Assim Bultmann escolheu resolutamente o outro
caminho: só é verdadeiramente importante em Jesus o facto da sua existência; de
resto, a fé não se refere a hipóteses incertas sobre as quais é impossível
conseguir segurança histórica, mas exclusivamente ao acontecimento da palavra,
da pregação pela qual a existência humana se abriu para o seu sentido. Mas, um
mero facto será mais fácil de aceitar do que um facto rico em conteúdo?
Lucrou-se alguma coisa com o afastar-se para a esfera do secundário a questão
sobre quem e o que e como era esse Jesus, restando em seu lugar o homem ligado
a um puro acontecimento de pregação? Isto seguramente dá-se porque
"prega-se", mas a legitimação e real conteúdo desta pregação
tornam-se bastante problemáticos.
Considerando tais questões, compreender-se-á por
que aumenta o número daqueles que tornam a afastar-se do puro
"querigma" e do Jesus histórico, como que emagrecido e reduzido a
fantasma que mal existe, voltando a procurar refúgio junto do mais humano de
todos os homens, cuja humanidade, dentro de um mundo des-deificado, lhes parece
como derradeiro clarão do divino, que sobrou após a "morte de Deus".

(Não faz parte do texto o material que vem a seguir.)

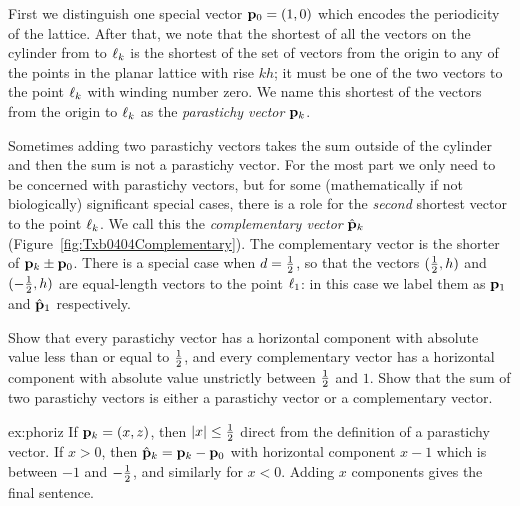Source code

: First we distinguish one special vector ${\mathbf p}_{0}=(1,0)$ which encodes the periodicity of the lattice. After that, we note that the shortest of all the vectors on the cylinder from  to $\ell_{{k}}$ is the shortest of the set of vectors from the origin to any of the points in the planar lattice with rise $kh$; it must be one of the two vectors to the point $\ell_{{k}}$ with winding number zero. 
We name this shortest of the vectors from the origin to $\ell_{{k}}$ as  the \textit{parastichy vector} ${\mathbf p}_{k}$.

Sometimes adding two parastichy vectors takes the sum outside of the cylinder and then the sum is not a parastichy vector. For the most part we only need to be concerned with parastichy vectors, but for some (mathematically if not biologically)  significant special cases,  there is a role for the \textit{second} shortest vector to the point $\ell_{{k}}$. We call this the \emph{complementary vector} $\hat{\mathbf p}_{k}$ (Figure~\ref{fig:Txb0404Complementary}). The complementary vector is the shorter of ${\mathbf p}_{k}\pm {\mathbf p}_{0}$. There is a  special case when $d=\textstyle{\frac{1}{2}}$, so that the vectors $(\textstyle{\frac{1}{2}},h)$ and $(-\textstyle{\frac{1}{2}},h)$ are equal-length vectors to the point $\ell_{{1}}$: in this case we label them as ${\mathbf p}_{1}$ and $\hat{\mathbf p}_{1}$ respectively.



\begin{jExercise}\label{ex:phoriz}
	Show that every parastichy vector has a horizontal component with absolute value less than or equal to $\textstyle{\frac{1}{2}}$, and every complementary vector has a horizontal component with absolute value unstrictly between $\textstyle{\frac{1}{2}}$ and $1$. Show that the sum of two parastichy vectors is either a parastichy vector or a complementary vector. 
\end{jExercise}
\begin{jAnswer}{ex:phoriz}{
	If ${\mathbf p}_{k}=(x,z)$, then $|x|\leq\textstyle{\frac{1}{2}}$ direct from the definition of a parastichy vector.
	If $x>0$, then $\hat{\mathbf p}_{k}={\mathbf p}_{k}- {\mathbf p}_{0}$ with 
	horizontal component $x-1$ which is between $-1$ and $-\textstyle{\frac{1}{2}}$, and similarly for $x<0$. 
	Adding $x$ components gives the final sentence. 
}\end{jAnswer}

É o que se dá hoje na teologia da "morte de Deus" a qual ensina que,
embora não disponhamos mais de Deus, nos ficou, contudo, Jesus como sinal de
confiança a animar-nos a ir para a frente. No meio de um mundo esvaziado de
Deus, a humanidade deve ser algo assim como o substitutivo de Deus que já não
se pode mais encontrar. Mas quão privados de senso crítico se revelam agora os
que antes se comportaram tão criticamente a ponto de só quererem admitir
Teologia sem Deus, para não criarem aos olhos dos seus contemporâneos
progressistas a impressão de serem atrasados! Aliás, a pergunta já devia ter
sido feita antes, ao reflectirmos se não se revelava uma perigosa falta de
senso crítico na intenção de fazer Teologia – tratar de Deus-sem Deus. Não
precisamos preocupar-nos com isto agora. No que toca ao nosso assunto, está
fora de dúvida que não estamos em condições de fazer voltar atrás os últimos
quarenta anos, e que nos está irrevogavelmente barrado o retorno a um simples
Jesus. É intrinsecamente absurda a tentativa de construir um mero Jesus do qual
se possa viver, abstraindo do Cristianismo histórico e apelando apenas para a
retorta do historiador. A mera história não cria nenhuma presença, mas constata
o que houve. Por isso a romântica de Jesus é, em última análise, tão sem
futuro, e tão vazia de presente como deveria ser uma fuga ao puro acontecimento
da pregação.
Contudo não foram de todo em vão os vaivéns do
espírito moderno entre Jesus e Cristo, cujas etapas principais no nosso século
tentei descrever. Creio até que se pode ver aí uma orientação, a saber, no
sentido de não ser possível um (Jesus), sem o outro (Cristo), no sentido de ser
necessário olhar continuamente de um para o outro, porque, na verdade, Jesus só
existe como o Cristo e o Cristo só é real como Jesus. Impõe-se-nos mais um
passo adiante: em vez de qualquer reconstrução, que só pode resultar em
reconstrução, ou seja, em imagens artísticas ulteriores, devemos tentar
compreender simplesmente o que a fé nos diz, a fé que não é reconstrução, mas
presença, não é teoria, mas realidade de viva existência. Talvez seja mais
indicado confiar mais na presença da fé actuante através dos séculos, que, na
sua natureza, nada mais é do que compreensão – compreensão do que e quem finalmente
foi Jesus – quiçá seja mais indicado confiar na fé, do que na reconstrução que
busca o seu caminho fora da realidade. Pelo menos convém tentar tomar
conhecimento do que, afinal, essa fé nos diz.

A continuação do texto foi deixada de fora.